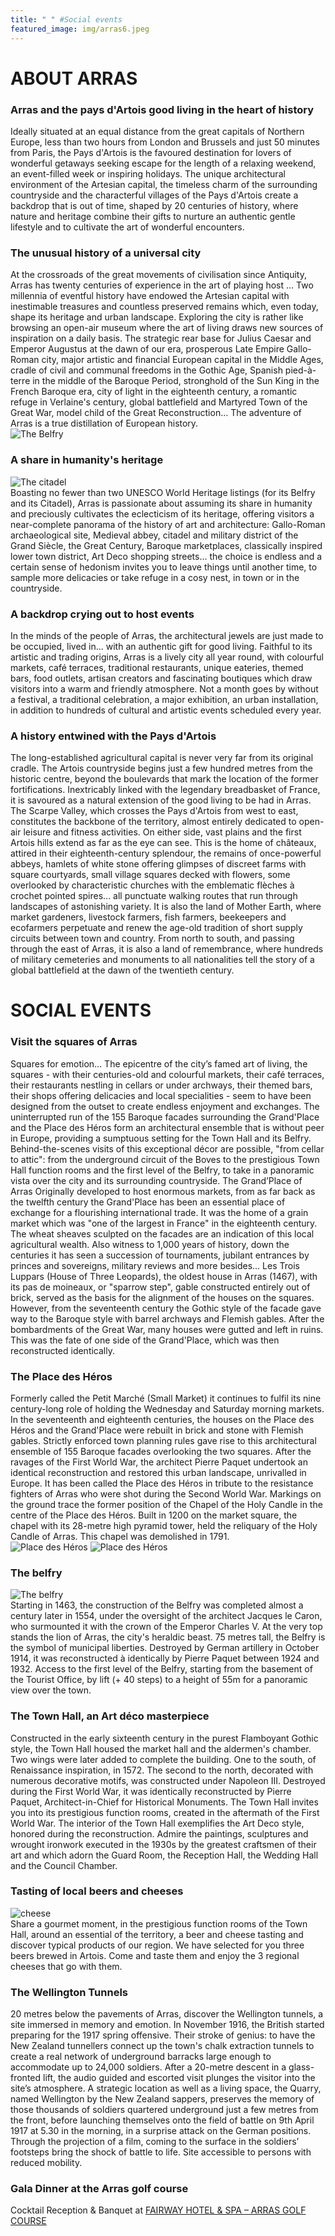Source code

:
 ```yaml
---
title: " " #Social events
featured_image: img/arras6.jpeg
---
```


# ABOUT ARRAS 

### Arras and the pays d'Artois good living in the heart of history


Ideally situated at an equal distance from the great capitals of Northern Europe, less than two hours from London and Brussels and just 50 minutes from Paris, the Pays d'Artois is the favoured destination for lovers of wonderful getaways seeking escape for the length of a relaxing weekend, an event-filled week or inspiring holidays. The unique architectural environment of the Artesian capital, the timeless charm of the surrounding countryside and the characterful villages of the Pays d'Artois create a backdrop that is out of time, shaped by 20 centuries of history, where nature and heritage combine their gifts to nurture an authentic gentle lifestyle and to cultivate the art of wonderful encounters.

### The unusual history of a universal city


<section class="flex-ns flex-wrap justify-around mt5">
    <div class="relative w-100 w-70-l mb4">
        <div class="relative w-100 mb4 nested-copy-line-height">
            At the crossroads of the great movements of civilisation since Antiquity, Arras has twenty centuries of experience in the art of playing host … Two millennia of eventful history have endowed the Artesian capital with inestimable treasures and countless preserved remains which, even today, shape its heritage and urban landscape. Exploring the city is rather like browsing an open-air museum where the art of living draws new sources of inspiration on a daily basis. The strategic rear base for Julius Caesar and Emperor Augustus at the dawn of our era, prosperous Late Empire Gallo-Roman city, major artistic and financial European capital in the Middle Ages, cradle of civil and communal freedoms in the Gothic Age, Spanish pied-à-terre in the middle of the Baroque Period, stronghold of the Sun King in the French Baroque era, city of light in the eighteenth century, a romantic refuge in Verlaine's century, global battlefield and Martyred Town of the Great War, model child of the Great Reconstruction… The adventure of Arras is a true distillation of European history.
        </div>
    </div>
    <div class="relative w-100 w-25-l mb4">
        <div class="relative w-100 mb4 nested-copy-line-height">
            <div class="bg-white mb3 pa2 gray overflow-hidden">
                <img src="/ecsqaru23/img/lion.jpeg" alt="The Belfry"/>
            </div>
        </div>
    </div>
</section>



### A share in humanity's heritage 


<section class="flex-ns flex-wrap justify-around mt5">
    <div class="relative w-100 w-25-l mb4">
        <div class="relative w-100 mb4 nested-copy-line-height">
            <div class="bg-white mb3 pa2 gray overflow-hidden">
                <img src="/ecsqaru23/img/arras3.jpeg" alt="The citadel"/>
            </div>
        </div>
    </div>
    <div class="relative w-100 w-70-l mb4">
        <div class="relative w-100 mb4 nested-copy-line-height">
            Boasting no fewer than two UNESCO World Heritage listings (for its Belfry and its Citadel), Arras is passionate about assuming its share in humanity and preciously cultivates the eclecticism of its heritage, offering visitors a near-complete panorama of the history of art and architecture: Gallo-Roman archaeological site, Medieval abbey, citadel and military district of the Grand Siècle, the Great Century, Baroque marketplaces, classically inspired lower town district, Art Deco shopping streets... the choice is endless and a certain sense of hedonism invites you to leave things until another time, to sample more delicacies or take refuge in a cosy nest, in town or in the countryside.
        </div>
    </div>
</section>


### A backdrop crying out to host events 


In the minds of the people of Arras, the architectural jewels are just made to be occupied, lived in... with an authentic gift for good living. Faithful to its artistic and trading origins, Arras is a lively city all year round, with colourful markets, café terraces, traditional restaurants, unique eateries, themed bars, food outlets, artisan creators and fascinating boutiques which draw visitors into a warm and friendly atmosphere. Not a month goes by without a festival, a traditional celebration, a major exhibition, an urban installation, in addition to hundreds of cultural and artistic events scheduled every year.

### A history entwined with the Pays d'Artois

The long-established agricultural capital is never very far from its original cradle. The Artois countryside begins just a few hundred metres from the historic centre, beyond the boulevards that mark the location of the former fortifications. Inextricably linked with the legendary breadbasket of France, it is savoured as a natural extension of the good living to be had in Arras. The Scarpe Valley, which crosses the Pays d'Artois from west to east, constitutes the backbone of the territory, almost entirely dedicated to open-air leisure and fitness activities. On either side, vast plains and the first Artois hills extend as far as the eye can see. This is the home of châteaux, attired in their eighteenth-century splendour, the remains of once-powerful abbeys, hamlets of white stone offering glimpses of discreet farms with square courtyards, small village squares decked with flowers, some overlooked by characteristic churches with the emblematic flèches à crochet pointed spires... all punctuate walking routes that run through landscapes of astonishing variety. It is also the land of Mother Earth, where market gardeners, livestock farmers, fish farmers, beekeepers and ecofarmers perpetuate and renew the age-old tradition of short supply circuits between town and country. From north to south, and passing through the east of Arras, it is also a land of remembrance, where hundreds of military cemeteries and monuments to all nationalities tell the story of a global battlefield at the dawn of the twentieth century.

# SOCIAL EVENTS 

### Visit the squares of Arras

Squares for emotion... The epicentre of the city’s famed art of living, the squares - with their centuries-old and colourful markets, their café terraces, their restaurants nestling in cellars or under archways, their themed bars, their shops offering delicacies and local specialities - seem to have been designed from the outset to create endless enjoyment and exchanges. The uninterrupted run of the 155 Baroque facades surrounding the Grand'Place and the Place des Héros form an architectural ensemble that is without peer in Europe, providing a sumptuous setting for the Town Hall and its Belfry. Behind-the-scenes visits of this exceptional décor are possible, "from cellar to attic": from the underground circuit of the Boves to the prestigious Town Hall function rooms and the first level of the Belfry, to take in a panoramic vista over the city and its surrounding countryside.
The Grand’Place of Arras
Originally developed to host enormous markets, from as far back as the twelfth century the Grand'Place has been an essential place of exchange for a flourishing international trade. It was the home of a grain market which was "one of the largest in France" in the eighteenth century. The wheat sheaves sculpted on the facades are an indication of this local agricultural wealth. Also witness to 1,000 years of history, down the centuries it has seen a succession of tournaments, jubilant entrances by princes and sovereigns, military reviews and more besides... Les Trois Luppars (House of Three Leopards), the oldest house in Arras (1467), with its pas de moineaux, or "sparrow step", gable constructed entirely out of brick, served as the basis for the alignment of the houses on the squares. However, from the seventeenth century the Gothic style of the facade gave way to the Baroque style with barrel archways and Flemish gables. After the bombardments of the Great War, many houses were gutted and left in ruins. This was the fate of one side of the Grand'Place, which was then reconstructed identically.

### The Place des Héros

<section class="flex-ns flex-wrap justify-around mt5">
    <div class="relative w-100 w-70-l mb4">
        <div class="relative w-100 mb4 nested-copy-line-height">
            Formerly called the Petit Marché (Small Market) it continues to fulfil its nine century-long role of holding the Wednesday and Saturday morning markets. In the seventeenth and eighteenth centuries, the houses on the Place des Héros and the Grand'Place were rebuilt in brick and stone with Flemish gables. Strictly enforced town planning rules gave rise to this architectural ensemble of 155 Baroque facades overlooking the two squares. After the ravages of the First World War, the architect Pierre Paquet undertook an identical reconstruction and restored this urban landscape, unrivalled in Europe. It has been called the Place des Héros in tribute to the resistance fighters of Arras who were shot during the Second World War. Markings on the ground trace the former position of the Chapel of the Holy Candle in the centre of the Place des Héros. Built in 1200 on the market square, the chapel with its 28-metre high pyramid tower, held the reliquary of the Holy Candle of Arras. This chapel was demolished in 1791.
        </div>
    </div>
    <div class="relative w-100 w-25-l mb4">
        <div class="relative w-100 mb4 nested-copy-line-height">
            <div class="bg-white mb3 pa2 gray overflow-hidden">
                <img src="/ecsqaru23/img/place-heros.jpeg" alt="Place des Héros"/>
                <img src="/ecsqaru23/img/place-heros-2.jpeg" alt="Place des Héros"/>
            </div>
        </div>
    </div>
</section>

### The belfry

<section class="flex-ns flex-wrap justify-around mt5">
    <div class="relative w-100 w-25-l mb4">
        <div class="relative w-100 mb4 nested-copy-line-height">
            <div class="bg-white mb3 pa2 gray overflow-hidden">
                <img src="/ecsqaru23/img/beffroi.jpeg" alt="The belfry"/>
            </div>
        </div>
    </div>
    <div class="relative w-100 w-70-l mb4">
        <div class="relative w-100 mb4 nested-copy-line-height">
            Starting in 1463, the construction of the Belfry was completed almost a century later in 1554, under the oversight of the architect Jacques le Caron, who surmounted it with the crown of the Emperor Charles V. At the very top stands the lion of Arras, the city's heraldic beast. 75 metres tall, the Belfry is the symbol of municipal liberties. Destroyed by German artillery in October 1914, it was reconstructed à identically by Pierre Paquet between 1924 and 1932. Access to the first level of the Belfry, starting from the basement of the Tourist Office, by lift (+ 40 steps) to a height of 55m for a panoramic view over the town.
        </div>
    </div>
</section>



### The Town Hall, an Art déco masterpiece

Constructed in the early sixteenth century in the purest Flamboyant Gothic style, the Town Hall housed the market hall and the aldermen's chamber. Two wings were later added to complete the building. One to the south, of Renaissance inspiration, in 1572. The second to the north, decorated with numerous decorative motifs, was constructed under Napoleon III. Destroyed during the First World War, it was identically reconstructed by Pierre Paquet, Architect-in-Chief for Historical Monuments. The Town Hall invites you into its prestigious function rooms, created in the aftermath of the First World War. The interior of the Town Hall exemplifies the Art Deco style, honored during the reconstruction. Admire the paintings, sculptures and wrought ironwork executed in the 1930s by the greatest craftsmen of their art and which adorn the Guard Room, the Reception Hall, the Wedding Hall and the Council Chamber.

### Tasting of local beers and cheeses

<section class="flex-ns flex-wrap justify-around mt5">
    <div class="relative w-100 w-25-l mb4">
        <div class="relative w-100 mb4 nested-copy-line-height">
            <div class="bg-white mb3 pa2 gray overflow-hidden">
                <img src="/ecsqaru23/img/cheese.jpeg" alt="cheese"/>
            </div>
        </div>
    </div>
    <div class="relative w-100 w-70-l mb4">
        <div class="relative w-100 mb4 nested-copy-line-height">
            Share a gourmet moment, in the prestigious function rooms of the Town Hall, around an essential of the territory, a beer and cheese tasting and discover typical products of our region. We have selected for you three beers brewed in Artois. Come and taste them and enjoy the 3 regional cheeses that go with them.
        </div>
    </div>
</section>

### The Wellington Tunnels

20 metres below the pavements of Arras, discover the Wellington tunnels, a site immersed in memory and emotion. In November 1916, the British started preparing for the 1917 spring offensive. Their stroke of genius: to have the New Zealand tunnellers connect up the town's chalk extraction tunnels to create a real network of underground barracks large enough to accommodate up to 24,000 soldiers. After a 20-metre descent in a glass-fronted lift, the audio guided and escorted visit plunges the visitor into the site’s atmosphere. A strategic location as well as a living space, the Quarry, named Wellington by the New Zealand sappers, preserves the memory of those thousands of soldiers quartered underground just a few metres from the front, before launching themselves onto the field of battle on 9th April 1917 at 5.30 in the morning, in a surprise attack on the German positions. Through the projection of a film, coming to the surface in the soldiers’ footsteps bring the shock of battle to life. Site accessible to persons with reduced mobility.

### Gala Dinner at the Arras golf course

Cocktail Reception & Banquet at [FAIRWAY HOTEL & SPA – ARRAS GOLF COURSE](https://www.hotel-spa-fairway.com/en/)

● ● ● ● ● ● ●

- Problem to solve -
Using the records, report how many lines contain the word "beers", adding no other text.

- Answer to this exercise -
2